Collected data
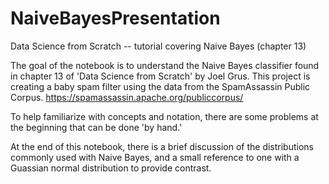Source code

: # NaiveBayesPresentation
Data Science from Scratch -- tutorial covering Naive Bayes (chapter 13)


The goal of the notebook is to understand the Naive Bayes classifier found in chapter 13 of 'Data Science from Scratch' by Joel Grus. This project is creating a baby spam filter using the data from the SpamAssassin Public Corpus. https://spamassassin.apache.org/publiccorpus/

To help familiarize with concepts and notation, there are some problems at the beginning that can be done 'by hand.' 

At the end of this notebook, there is a brief discussion of the distributions commonly used with Naive Bayes, and a small reference to one with a Guassian normal distribution to provide contrast.

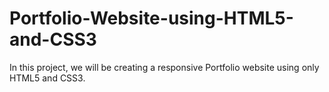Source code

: # Portfolio-Website-using-HTML5-and-CSS3
In this project, we will be creating a responsive Portfolio website using only HTML5 and CSS3.
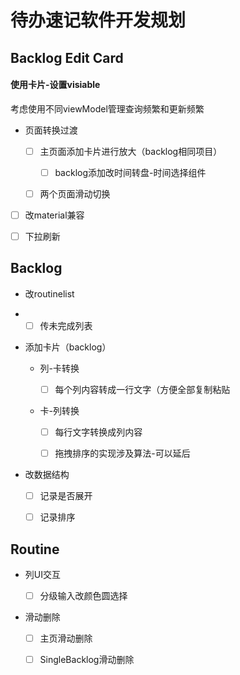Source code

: # 待办速记软件开发规划



## Backlog Edit Card

#### 使用卡片-设置visiable

考虑使用不同viewModel管理查询频繁和更新频繁











- 页面转换过渡
  
  - [ ] 主页面添加卡片进行放大（backlog相同项目）
    
    - [ ] backlog添加改时间转盘-时间选择组件
  
  - [ ] 两个页面滑动切换

- [ ] 改material兼容

- [ ] 下拉刷新

## Backlog

- 改routinelist

- - [ ] 传未完成列表

- 添加卡片（backlog）
  
  - 列-卡转换
    
    - [ ] 每个列内容转成一行文字（方便全部复制粘贴
  
  - 卡-列转换
    
    - [ ] 每行文字转换成列内容
    
    - [ ] 拖拽排序的实现涉及算法-可以延后

- 改数据结构
  
  - [ ] 记录是否展开
  
  - [ ] 记录排序

## Routine

- 列UI交互
  
  - [ ] 分级输入改颜色圆选择

- 滑动删除
  
  - [ ] 主页滑动删除
  
  - [ ] SingleBacklog滑动删除


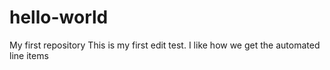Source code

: # hello-world
My first repository
This is my first edit test. 
I like how we get the automated line items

What this task involves
The answer should consist only of the lines from the line with "考虑使用不同viewModel管理查询频繁和更新频繁" through the last line of the data, repeated exactly; pictures stay out.

Answer to the problem
考虑使用不同viewModel管理查询频繁和更新频繁











- 页面转换过渡
  
  - [ ] 主页面添加卡片进行放大（backlog相同项目）
    
    - [ ] backlog添加改时间转盘-时间选择组件
  
  - [ ] 两个页面滑动切换

- [ ] 改material兼容

- [ ] 下拉刷新

## Backlog

- 改routinelist

- - [ ] 传未完成列表

- 添加卡片（backlog）
  
  - 列-卡转换
    
    - [ ] 每个列内容转成一行文字（方便全部复制粘贴
  
  - 卡-列转换
    
    - [ ] 每行文字转换成列内容
    
    - [ ] 拖拽排序的实现涉及算法-可以延后

- 改数据结构
  
  - [ ] 记录是否展开
  
  - [ ] 记录排序

## Routine

- 列UI交互
  
  - [ ] 分级输入改颜色圆选择

- 滑动删除
  
  - [ ] 主页滑动删除
  
  - [ ] SingleBacklog滑动删除


Source code

: # hello-world
My first repository
This is my first edit test. 
I like how we get the automated line items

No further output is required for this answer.